Task directions » Your copy of the data should leave out the images and match everything else exactly.

Material to process »
_ _ _

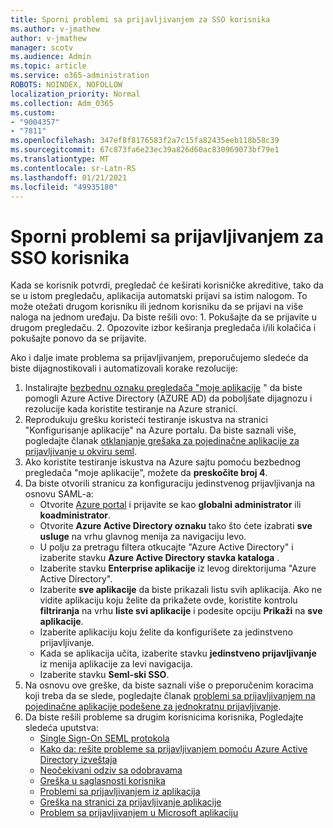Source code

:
 ```yaml
---
title: Sporni problemi sa prijavljivanjem za SSO korisnika
ms.author: v-jmathew
author: v-jmathew
manager: scotv
ms.audience: Admin
ms.topic: article
ms.service: o365-administration
ROBOTS: NOINDEX, NOFOLLOW
localization_priority: Normal
ms.collection: Adm_O365
ms.custom:
- "9004357"
- "7811"
ms.openlocfilehash: 347ef8f8176583f2a7c15fa82435eeb118b58c39
ms.sourcegitcommit: 67c873fa6e23ec39a826d60ac830969073bf79e1
ms.translationtype: MT
ms.contentlocale: sr-Latn-RS
ms.lasthandoff: 01/21/2021
ms.locfileid: "49935180"
---
```

# <a name="seamless-sso-user-sign-in-issues"></a>Sporni problemi sa prijavljivanjem za SSO korisnika

Kada se korisnik potvrdi, pregledač će keširati korisničke akreditive, tako da se u istom pregledaču, aplikacija automatski prijavi sa istim nalogom. To može otežati drugom korisniku ili jednom korisniku da se prijavi na više naloga na jednom uređaju. Da biste rešili ovo: 1. Pokušajte da se prijavite u drugom pregledaču. 2. Opozovite izbor keširanja pregledača i/ili kolačića i pokušajte ponovo da se prijavite.

Ako i dalje imate problema sa prijavljivanjem, preporučujemo sledeće da biste dijagnostikovali i automatizovali korake rezolucije:

1. Instalirajte [bezbednu oznaku pregledača "moje aplikacije](https://docs.microsoft.com/azure/active-directory/manage-apps/access-panel-extension-problem-installing) " da biste pomogli Azure Active Directory (AZURE AD) da poboljšate dijagnozu i rezolucije kada koristite testiranje na Azure stranici.
2. Reprodukuju grešku koristeći testiranje iskustva na stranici "Konfigurisanje aplikacije" na Azure portalu. Da biste saznali više, pogledajte članak [otklanjanje grešaka za pojedinačne aplikacije za prijavljivanje u okviru seml](https://docs.microsoft.com/azure/active-directory/azuread-dev/howto-v1-debug-saml-sso-issues).
3. Ako koristite testiranje iskustva na Azure sajtu pomoću bezbednog pregledača "moje aplikacije", možete da **preskočite broj 4**.
4. Da biste otvorili stranicu za konfiguraciju jedinstvenog prijavljivanja na osnovu SAML-a:
    - Otvorite [Azure portal](https://portal.azure.com/) i prijavite se kao **globalni administrator** ili **koadministrator**.
    - Otvorite **Azure Active Directory oznaku** tako što ćete izabrati **sve usluge** na vrhu glavnog menija za navigaciju levo.
    - U polju za pretragu filtera otkucajte "Azure Active Directory" i izaberite stavku **Azure Active Directory stavka kataloga** .
    - Izaberite stavku **Enterprise aplikacije** iz levog direktorijuma "Azure Active Directory".
    - Izaberite **sve aplikacije** da biste prikazali listu svih aplikacija. Ako ne vidite aplikaciju koju želite da prikažete ovde, koristite kontrolu **filtriranja** na vrhu **liste svi aplikacije** i podesite opciju **Prikaži** na **sve aplikacije**.
    - Izaberite aplikaciju koju želite da konfigurišete za jedinstveno prijavljivanje.
    - Kada se aplikacija učita, izaberite stavku **jedinstveno prijavljivanje** iz menija aplikacije za levi navigacija.
    - Izaberite stavku **Seml-ski SSO**.
5. Na osnovu ove greške, da biste saznali više o preporučenim koracima koji treba da se slede, pogledajte članak [problemi sa prijavljivanjem na pojedinačne aplikacije podešene za jednokratnu prijavljivanje](https://docs.microsoft.com/azure/active-directory/manage-apps/application-sign-in-problem-federated-sso-gallery#application-not-found-in-directory).
6. Da biste rešili probleme sa drugim korisnicima korisnika, Pogledajte sledeća uputstva:
    - [Single Sign-On SEML protokola](https://docs.microsoft.com/azure/active-directory/develop/single-sign-on-saml-protocol)
    - [Kako da: rešite probleme sa prijavljivanjem pomoću Azure Active Directory izveštaja](https://docs.microsoft.com/azure/active-directory/reports-monitoring/howto-troubleshoot-sign-in-errors)
    - [Neočekivani odziv sa odobravama](https://docs.microsoft.com/azure/active-directory/manage-apps/application-sign-in-unexpected-user-consent-prompt)
    - [Greška u saglasnosti korisnika](https://docs.microsoft.com/azure/active-directory/manage-apps/application-sign-in-unexpected-user-consent-error)
    - [Problemi sa prijavljivanjem iz aplikacija](https://docs.microsoft.com/azure/active-directory/manage-apps/application-sign-in-other-problem-access-panel)
    - [Greška na stranici za prijavljivanje aplikacije](https://docs.microsoft.com/azure/active-directory/manage-apps/application-sign-in-problem-application-error)
    - [Problem sa prijavljivanjem u Microsoft aplikaciju](https://docs.microsoft.com/azure/active-directory/manage-apps/application-sign-in-problem-first-party-microsoft)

_ _ _

Response »
Source code

:
 ```yaml
---
title: Sporni problemi sa prijavljivanjem za SSO korisnika
ms.author: v-jmathew
author: v-jmathew
manager: scotv
ms.audience: Admin
ms.topic: article
ms.service: o365-administration
ROBOTS: NOINDEX, NOFOLLOW
localization_priority: Normal
ms.collection: Adm_O365
ms.custom:
- "9004357"
- "7811"
ms.openlocfilehash: 347ef8f8176583f2a7c15fa82435eeb118b58c39
ms.sourcegitcommit: 67c873fa6e23ec39a826d60ac830969073bf79e1
ms.translationtype: MT
ms.contentlocale: sr-Latn-RS
ms.lasthandoff: 01/21/2021
ms.locfileid: "49935180"
---
```

# <a name="seamless-sso-user-sign-in-issues"></a>Sporni problemi sa prijavljivanjem za SSO korisnika

Kada se korisnik potvrdi, pregledač će keširati korisničke akreditive, tako da se u istom pregledaču, aplikacija automatski prijavi sa istim nalogom. To može otežati drugom korisniku ili jednom korisniku da se prijavi na više naloga na jednom uređaju. Da biste rešili ovo: 1. Pokušajte da se prijavite u drugom pregledaču. 2. Opozovite izbor keširanja pregledača i/ili kolačića i pokušajte ponovo da se prijavite.

Ako i dalje imate problema sa prijavljivanjem, preporučujemo sledeće da biste dijagnostikovali i automatizovali korake rezolucije:

1. Instalirajte [bezbednu oznaku pregledača "moje aplikacije](https://docs.microsoft.com/azure/active-directory/manage-apps/access-panel-extension-problem-installing) " da biste pomogli Azure Active Directory (AZURE AD) da poboljšate dijagnozu i rezolucije kada koristite testiranje na Azure stranici.
2. Reprodukuju grešku koristeći testiranje iskustva na stranici "Konfigurisanje aplikacije" na Azure portalu. Da biste saznali više, pogledajte članak [otklanjanje grešaka za pojedinačne aplikacije za prijavljivanje u okviru seml](https://docs.microsoft.com/azure/active-directory/azuread-dev/howto-v1-debug-saml-sso-issues).
3. Ako koristite testiranje iskustva na Azure sajtu pomoću bezbednog pregledača "moje aplikacije", možete da **preskočite broj 4**.
4. Da biste otvorili stranicu za konfiguraciju jedinstvenog prijavljivanja na osnovu SAML-a:
    - Otvorite [Azure portal](https://portal.azure.com/) i prijavite se kao **globalni administrator** ili **koadministrator**.
    - Otvorite **Azure Active Directory oznaku** tako što ćete izabrati **sve usluge** na vrhu glavnog menija za navigaciju levo.
    - U polju za pretragu filtera otkucajte "Azure Active Directory" i izaberite stavku **Azure Active Directory stavka kataloga** .
    - Izaberite stavku **Enterprise aplikacije** iz levog direktorijuma "Azure Active Directory".
    - Izaberite **sve aplikacije** da biste prikazali listu svih aplikacija. Ako ne vidite aplikaciju koju želite da prikažete ovde, koristite kontrolu **filtriranja** na vrhu **liste svi aplikacije** i podesite opciju **Prikaži** na **sve aplikacije**.
    - Izaberite aplikaciju koju želite da konfigurišete za jedinstveno prijavljivanje.
    - Kada se aplikacija učita, izaberite stavku **jedinstveno prijavljivanje** iz menija aplikacije za levi navigacija.
    - Izaberite stavku **Seml-ski SSO**.
5. Na osnovu ove greške, da biste saznali više o preporučenim koracima koji treba da se slede, pogledajte članak [problemi sa prijavljivanjem na pojedinačne aplikacije podešene za jednokratnu prijavljivanje](https://docs.microsoft.com/azure/active-directory/manage-apps/application-sign-in-problem-federated-sso-gallery#application-not-found-in-directory).
6. Da biste rešili probleme sa drugim korisnicima korisnika, Pogledajte sledeća uputstva:
    - [Single Sign-On SEML protokola](https://docs.microsoft.com/azure/active-directory/develop/single-sign-on-saml-protocol)
    - [Kako da: rešite probleme sa prijavljivanjem pomoću Azure Active Directory izveštaja](https://docs.microsoft.com/azure/active-directory/reports-monitoring/howto-troubleshoot-sign-in-errors)
    - [Neočekivani odziv sa odobravama](https://docs.microsoft.com/azure/active-directory/manage-apps/application-sign-in-unexpected-user-consent-prompt)
    - [Greška u saglasnosti korisnika](https://docs.microsoft.com/azure/active-directory/manage-apps/application-sign-in-unexpected-user-consent-error)
    - [Problemi sa prijavljivanjem iz aplikacija](https://docs.microsoft.com/azure/active-directory/manage-apps/application-sign-in-other-problem-access-panel)
    - [Greška na stranici za prijavljivanje aplikacije](https://docs.microsoft.com/azure/active-directory/manage-apps/application-sign-in-problem-application-error)
    - [Problem sa prijavljivanjem u Microsoft aplikaciju](https://docs.microsoft.com/azure/active-directory/manage-apps/application-sign-in-problem-first-party-microsoft)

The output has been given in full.